Where the string "Data" occurs in a line of the entries below, copy that line.

[Start of section]

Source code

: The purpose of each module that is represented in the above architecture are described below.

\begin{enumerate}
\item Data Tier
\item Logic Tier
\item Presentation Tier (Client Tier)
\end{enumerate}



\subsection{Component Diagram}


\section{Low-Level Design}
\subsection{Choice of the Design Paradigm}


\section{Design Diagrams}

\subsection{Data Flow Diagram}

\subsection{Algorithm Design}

[End of section]
[Start of section]

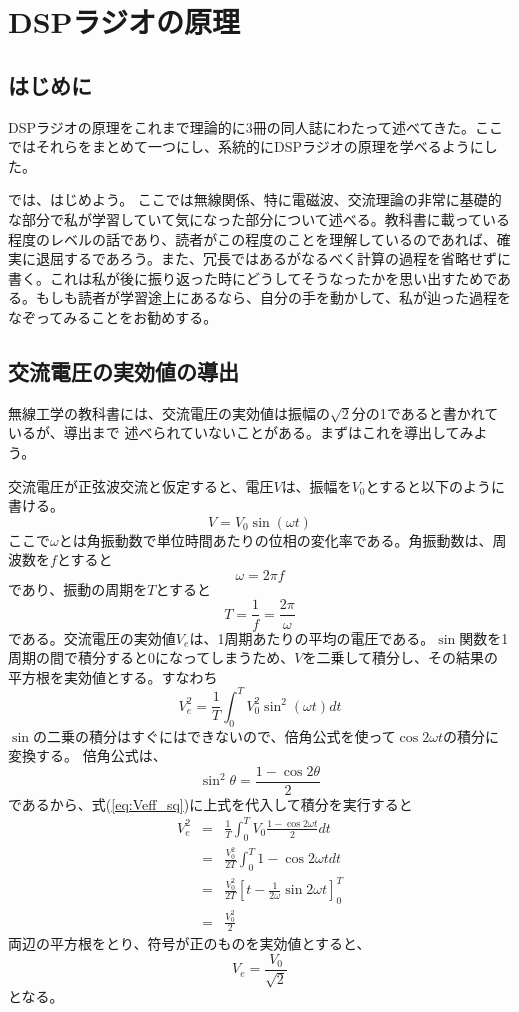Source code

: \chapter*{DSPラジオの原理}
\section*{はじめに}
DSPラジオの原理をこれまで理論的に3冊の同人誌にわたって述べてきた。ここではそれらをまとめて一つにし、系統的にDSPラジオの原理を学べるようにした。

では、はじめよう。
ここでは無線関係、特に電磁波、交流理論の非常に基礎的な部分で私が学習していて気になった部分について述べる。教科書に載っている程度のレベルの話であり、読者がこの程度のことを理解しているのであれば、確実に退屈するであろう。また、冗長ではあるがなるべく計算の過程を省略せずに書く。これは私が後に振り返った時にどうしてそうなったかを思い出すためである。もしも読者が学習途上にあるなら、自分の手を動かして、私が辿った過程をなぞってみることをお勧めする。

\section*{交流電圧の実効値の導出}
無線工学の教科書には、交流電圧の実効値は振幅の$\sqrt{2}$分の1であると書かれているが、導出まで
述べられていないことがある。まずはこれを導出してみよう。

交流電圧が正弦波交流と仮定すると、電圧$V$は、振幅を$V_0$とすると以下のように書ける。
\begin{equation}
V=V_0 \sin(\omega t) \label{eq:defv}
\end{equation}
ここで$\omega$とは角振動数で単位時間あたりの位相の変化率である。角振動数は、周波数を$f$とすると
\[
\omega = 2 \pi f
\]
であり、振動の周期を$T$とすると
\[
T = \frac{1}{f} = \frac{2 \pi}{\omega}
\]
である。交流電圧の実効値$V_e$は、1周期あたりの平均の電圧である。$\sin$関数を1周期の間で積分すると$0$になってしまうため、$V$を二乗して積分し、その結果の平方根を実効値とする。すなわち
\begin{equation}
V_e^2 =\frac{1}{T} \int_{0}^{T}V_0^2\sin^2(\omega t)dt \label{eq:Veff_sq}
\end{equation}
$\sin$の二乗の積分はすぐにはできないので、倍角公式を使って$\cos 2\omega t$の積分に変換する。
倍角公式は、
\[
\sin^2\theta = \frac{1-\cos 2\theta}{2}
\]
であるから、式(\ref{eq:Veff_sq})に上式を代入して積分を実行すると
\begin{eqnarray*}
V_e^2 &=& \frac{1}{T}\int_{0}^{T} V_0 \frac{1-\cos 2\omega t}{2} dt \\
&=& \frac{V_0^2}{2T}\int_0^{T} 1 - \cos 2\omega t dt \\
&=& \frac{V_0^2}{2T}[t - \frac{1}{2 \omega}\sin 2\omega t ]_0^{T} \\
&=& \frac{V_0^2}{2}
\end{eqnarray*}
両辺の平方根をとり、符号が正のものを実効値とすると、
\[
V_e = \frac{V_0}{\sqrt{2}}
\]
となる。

[End of section]
[Start of section]

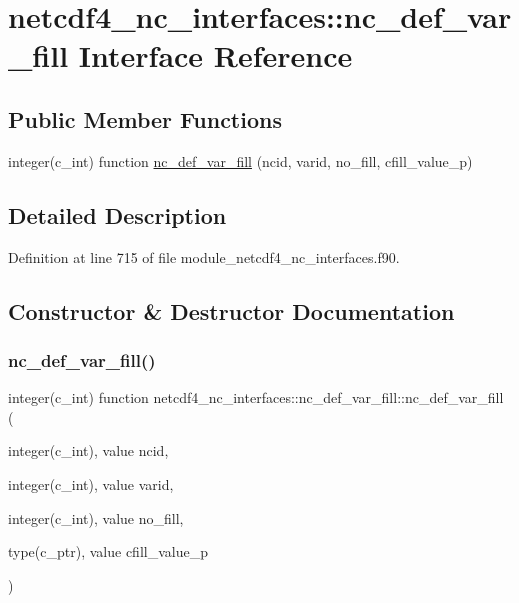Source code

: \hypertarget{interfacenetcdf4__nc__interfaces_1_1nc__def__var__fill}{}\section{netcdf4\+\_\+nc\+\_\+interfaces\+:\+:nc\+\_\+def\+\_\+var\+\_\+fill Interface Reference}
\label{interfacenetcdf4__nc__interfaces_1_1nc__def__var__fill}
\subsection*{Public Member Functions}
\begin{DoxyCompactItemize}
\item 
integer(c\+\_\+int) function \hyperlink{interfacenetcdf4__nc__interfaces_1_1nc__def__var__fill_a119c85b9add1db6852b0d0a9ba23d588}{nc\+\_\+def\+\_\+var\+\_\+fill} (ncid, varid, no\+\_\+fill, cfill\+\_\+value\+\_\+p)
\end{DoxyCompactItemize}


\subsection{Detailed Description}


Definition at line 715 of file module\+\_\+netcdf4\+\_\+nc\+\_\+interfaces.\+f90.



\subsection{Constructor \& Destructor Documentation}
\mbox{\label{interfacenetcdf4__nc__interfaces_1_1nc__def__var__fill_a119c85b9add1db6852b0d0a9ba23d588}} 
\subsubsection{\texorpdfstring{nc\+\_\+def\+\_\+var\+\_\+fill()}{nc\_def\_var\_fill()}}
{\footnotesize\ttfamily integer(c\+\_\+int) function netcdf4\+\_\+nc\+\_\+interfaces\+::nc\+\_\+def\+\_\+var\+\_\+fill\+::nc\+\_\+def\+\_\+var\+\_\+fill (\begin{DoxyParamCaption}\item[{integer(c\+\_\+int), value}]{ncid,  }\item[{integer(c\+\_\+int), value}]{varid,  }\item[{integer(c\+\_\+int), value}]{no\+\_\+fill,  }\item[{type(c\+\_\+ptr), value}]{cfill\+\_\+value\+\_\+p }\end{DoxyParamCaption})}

[End of section]

## Exercise result:
\item Data Tier
\subsection{Data Flow Diagram}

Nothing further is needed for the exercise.